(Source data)
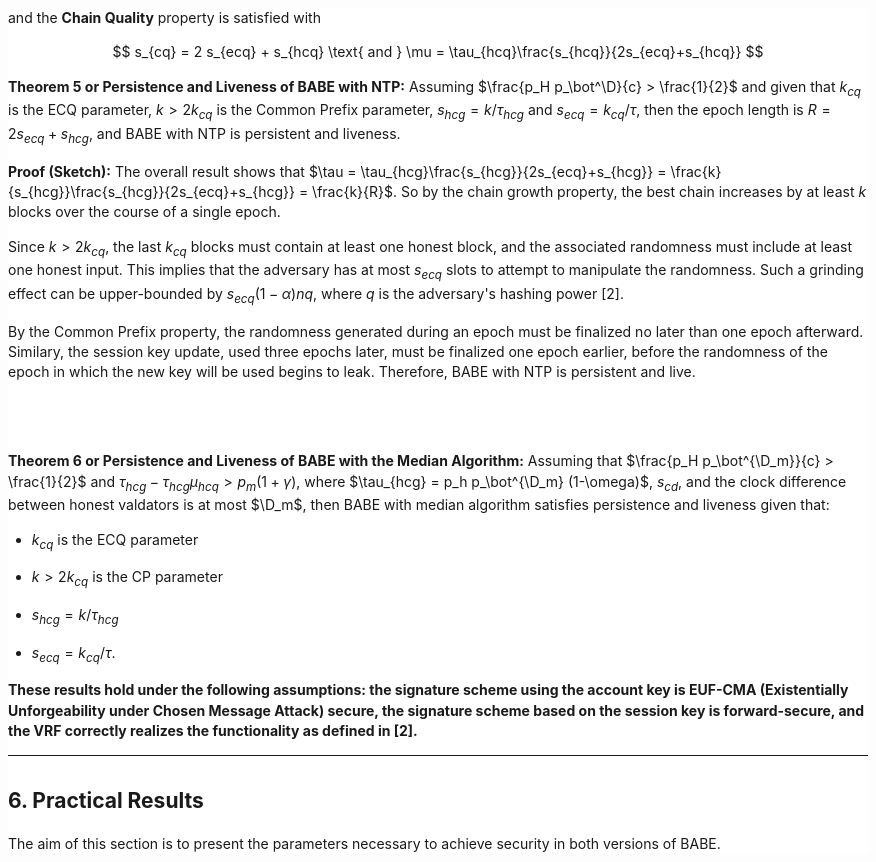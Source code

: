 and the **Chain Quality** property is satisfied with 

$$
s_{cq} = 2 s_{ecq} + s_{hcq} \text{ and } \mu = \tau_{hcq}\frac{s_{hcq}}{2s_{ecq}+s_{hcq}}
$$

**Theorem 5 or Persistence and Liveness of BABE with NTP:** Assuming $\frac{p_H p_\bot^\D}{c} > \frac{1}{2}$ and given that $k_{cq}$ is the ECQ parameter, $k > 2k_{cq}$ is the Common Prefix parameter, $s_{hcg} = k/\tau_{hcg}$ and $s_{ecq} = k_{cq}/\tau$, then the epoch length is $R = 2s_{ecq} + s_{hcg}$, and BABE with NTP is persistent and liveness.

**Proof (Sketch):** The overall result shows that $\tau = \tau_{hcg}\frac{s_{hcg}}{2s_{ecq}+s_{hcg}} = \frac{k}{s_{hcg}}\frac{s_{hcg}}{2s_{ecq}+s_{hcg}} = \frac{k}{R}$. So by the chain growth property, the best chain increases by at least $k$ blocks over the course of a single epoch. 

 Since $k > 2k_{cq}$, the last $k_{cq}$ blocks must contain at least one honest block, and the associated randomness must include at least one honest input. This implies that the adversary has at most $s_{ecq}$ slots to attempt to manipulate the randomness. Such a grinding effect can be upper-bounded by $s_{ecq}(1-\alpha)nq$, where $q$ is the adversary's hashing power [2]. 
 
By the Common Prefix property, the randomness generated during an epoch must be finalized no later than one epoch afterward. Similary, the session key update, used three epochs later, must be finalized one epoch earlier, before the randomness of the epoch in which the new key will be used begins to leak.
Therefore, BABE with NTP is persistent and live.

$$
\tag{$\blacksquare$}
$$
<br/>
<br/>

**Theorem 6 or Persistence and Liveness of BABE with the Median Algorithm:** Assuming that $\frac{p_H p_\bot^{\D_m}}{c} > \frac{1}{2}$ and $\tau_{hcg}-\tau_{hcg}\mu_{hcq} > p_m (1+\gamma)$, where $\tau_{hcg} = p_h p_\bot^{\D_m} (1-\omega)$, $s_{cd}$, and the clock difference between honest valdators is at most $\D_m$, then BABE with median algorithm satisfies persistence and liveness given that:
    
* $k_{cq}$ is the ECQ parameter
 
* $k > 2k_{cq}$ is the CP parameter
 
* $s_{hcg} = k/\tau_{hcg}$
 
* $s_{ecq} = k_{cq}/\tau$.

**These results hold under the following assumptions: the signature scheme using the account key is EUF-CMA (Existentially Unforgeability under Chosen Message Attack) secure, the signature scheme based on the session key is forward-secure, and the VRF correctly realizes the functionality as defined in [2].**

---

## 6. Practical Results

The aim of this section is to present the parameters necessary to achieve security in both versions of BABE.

* * *

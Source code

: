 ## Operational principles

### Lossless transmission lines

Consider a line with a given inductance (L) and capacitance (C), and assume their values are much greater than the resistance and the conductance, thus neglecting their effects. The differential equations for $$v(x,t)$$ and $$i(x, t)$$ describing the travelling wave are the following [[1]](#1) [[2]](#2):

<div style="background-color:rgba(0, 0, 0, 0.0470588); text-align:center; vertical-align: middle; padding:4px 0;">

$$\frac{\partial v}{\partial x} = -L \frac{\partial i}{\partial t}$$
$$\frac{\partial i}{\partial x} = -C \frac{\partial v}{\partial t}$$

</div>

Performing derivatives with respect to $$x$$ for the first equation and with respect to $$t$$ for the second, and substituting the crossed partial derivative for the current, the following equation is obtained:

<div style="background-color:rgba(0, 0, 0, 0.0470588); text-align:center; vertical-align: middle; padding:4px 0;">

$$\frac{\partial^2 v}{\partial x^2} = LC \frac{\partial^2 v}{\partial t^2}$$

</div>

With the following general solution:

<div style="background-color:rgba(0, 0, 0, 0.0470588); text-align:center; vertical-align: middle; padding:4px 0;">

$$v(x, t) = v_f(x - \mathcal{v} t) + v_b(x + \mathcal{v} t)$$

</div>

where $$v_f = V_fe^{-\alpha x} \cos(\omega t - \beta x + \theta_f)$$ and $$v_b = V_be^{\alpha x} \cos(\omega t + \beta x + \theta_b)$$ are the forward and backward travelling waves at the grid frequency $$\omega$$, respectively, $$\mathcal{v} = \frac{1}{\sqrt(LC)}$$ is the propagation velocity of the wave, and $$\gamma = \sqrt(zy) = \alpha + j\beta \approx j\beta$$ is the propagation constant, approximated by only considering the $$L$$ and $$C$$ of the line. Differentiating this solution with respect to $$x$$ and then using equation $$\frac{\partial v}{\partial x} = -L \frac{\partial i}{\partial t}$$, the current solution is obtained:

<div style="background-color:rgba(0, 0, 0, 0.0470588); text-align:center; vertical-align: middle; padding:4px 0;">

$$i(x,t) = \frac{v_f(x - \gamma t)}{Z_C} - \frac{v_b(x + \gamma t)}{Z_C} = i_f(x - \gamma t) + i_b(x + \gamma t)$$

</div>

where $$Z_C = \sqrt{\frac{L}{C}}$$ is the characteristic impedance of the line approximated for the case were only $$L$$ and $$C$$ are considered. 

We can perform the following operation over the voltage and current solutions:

--

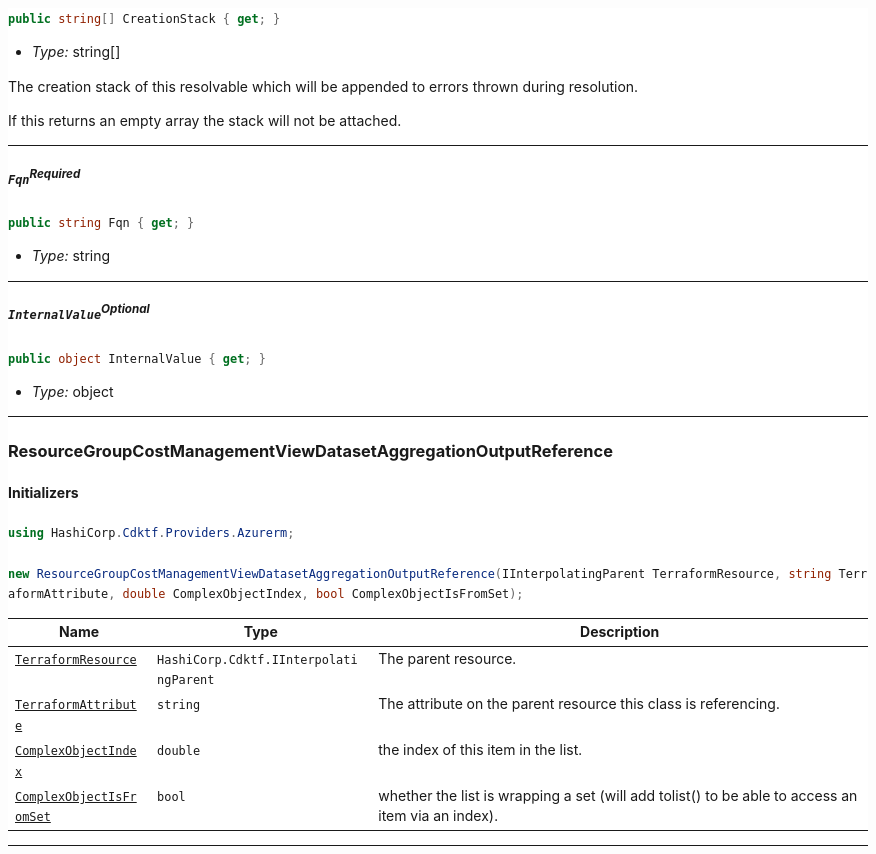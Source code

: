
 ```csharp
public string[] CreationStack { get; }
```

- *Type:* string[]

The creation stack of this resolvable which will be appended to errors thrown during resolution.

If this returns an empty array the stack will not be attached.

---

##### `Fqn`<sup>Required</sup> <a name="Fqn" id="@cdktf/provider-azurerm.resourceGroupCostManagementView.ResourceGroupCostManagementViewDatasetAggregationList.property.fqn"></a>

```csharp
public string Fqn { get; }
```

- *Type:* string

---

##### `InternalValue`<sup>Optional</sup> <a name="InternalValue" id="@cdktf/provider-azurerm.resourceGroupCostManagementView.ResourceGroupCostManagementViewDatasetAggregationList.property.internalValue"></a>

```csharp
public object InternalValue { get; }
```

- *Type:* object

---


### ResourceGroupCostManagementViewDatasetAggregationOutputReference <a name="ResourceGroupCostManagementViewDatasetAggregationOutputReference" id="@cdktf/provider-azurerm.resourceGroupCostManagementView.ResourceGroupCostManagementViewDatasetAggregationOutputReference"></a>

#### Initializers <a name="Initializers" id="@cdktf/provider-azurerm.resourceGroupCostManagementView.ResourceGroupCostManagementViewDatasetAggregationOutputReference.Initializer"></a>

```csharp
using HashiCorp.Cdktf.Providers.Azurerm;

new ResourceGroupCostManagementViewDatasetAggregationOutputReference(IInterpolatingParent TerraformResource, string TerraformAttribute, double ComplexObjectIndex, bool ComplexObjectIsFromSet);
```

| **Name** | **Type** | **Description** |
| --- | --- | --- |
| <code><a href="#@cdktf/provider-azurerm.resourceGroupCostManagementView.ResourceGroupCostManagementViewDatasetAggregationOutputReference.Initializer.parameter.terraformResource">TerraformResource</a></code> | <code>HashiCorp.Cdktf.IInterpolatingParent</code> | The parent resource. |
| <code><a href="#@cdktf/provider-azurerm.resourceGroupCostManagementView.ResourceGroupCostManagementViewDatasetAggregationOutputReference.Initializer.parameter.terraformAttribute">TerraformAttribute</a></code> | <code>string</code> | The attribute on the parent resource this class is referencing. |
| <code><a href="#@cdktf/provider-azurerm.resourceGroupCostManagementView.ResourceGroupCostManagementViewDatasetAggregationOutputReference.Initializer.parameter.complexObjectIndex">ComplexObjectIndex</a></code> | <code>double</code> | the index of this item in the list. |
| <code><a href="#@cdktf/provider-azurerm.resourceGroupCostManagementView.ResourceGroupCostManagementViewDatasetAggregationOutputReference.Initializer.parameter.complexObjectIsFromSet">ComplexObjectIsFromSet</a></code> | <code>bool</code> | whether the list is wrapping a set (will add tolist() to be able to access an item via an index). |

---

• **WHAT THIS TASK INVOLVES**
Write out exactly the lines above from the line with "x + \theta_f)$$" through the line with "We can perform", both of them included, and leave out all other lines.

• **REPLY**
where $$v_f = V_fe^{-\alpha x} \cos(\omega t - \beta x + \theta_f)$$ and $$v_b = V_be^{\alpha x} \cos(\omega t + \beta x + \theta_b)$$ are the forward and backward travelling waves at the grid frequency $$\omega$$, respectively, $$\mathcal{v} = \frac{1}{\sqrt(LC)}$$ is the propagation velocity of the wave, and $$\gamma = \sqrt(zy) = \alpha + j\beta \approx j\beta$$ is the propagation constant, approximated by only considering the $$L$$ and $$C$$ of the line. Differentiating this solution with respect to $$x$$ and then using equation $$\frac{\partial v}{\partial x} = -L \frac{\partial i}{\partial t}$$, the current solution is obtained:

<div style="background-color:rgba(0, 0, 0, 0.0470588); text-align:center; vertical-align: middle; padding:4px 0;">

$$i(x,t) = \frac{v_f(x - \gamma t)}{Z_C} - \frac{v_b(x + \gamma t)}{Z_C} = i_f(x - \gamma t) + i_b(x + \gamma t)$$

</div>

where $$Z_C = \sqrt{\frac{L}{C}}$$ is the characteristic impedance of the line approximated for the case were only $$L$$ and $$C$$ are considered. 

We can perform the following operation over the voltage and current solutions:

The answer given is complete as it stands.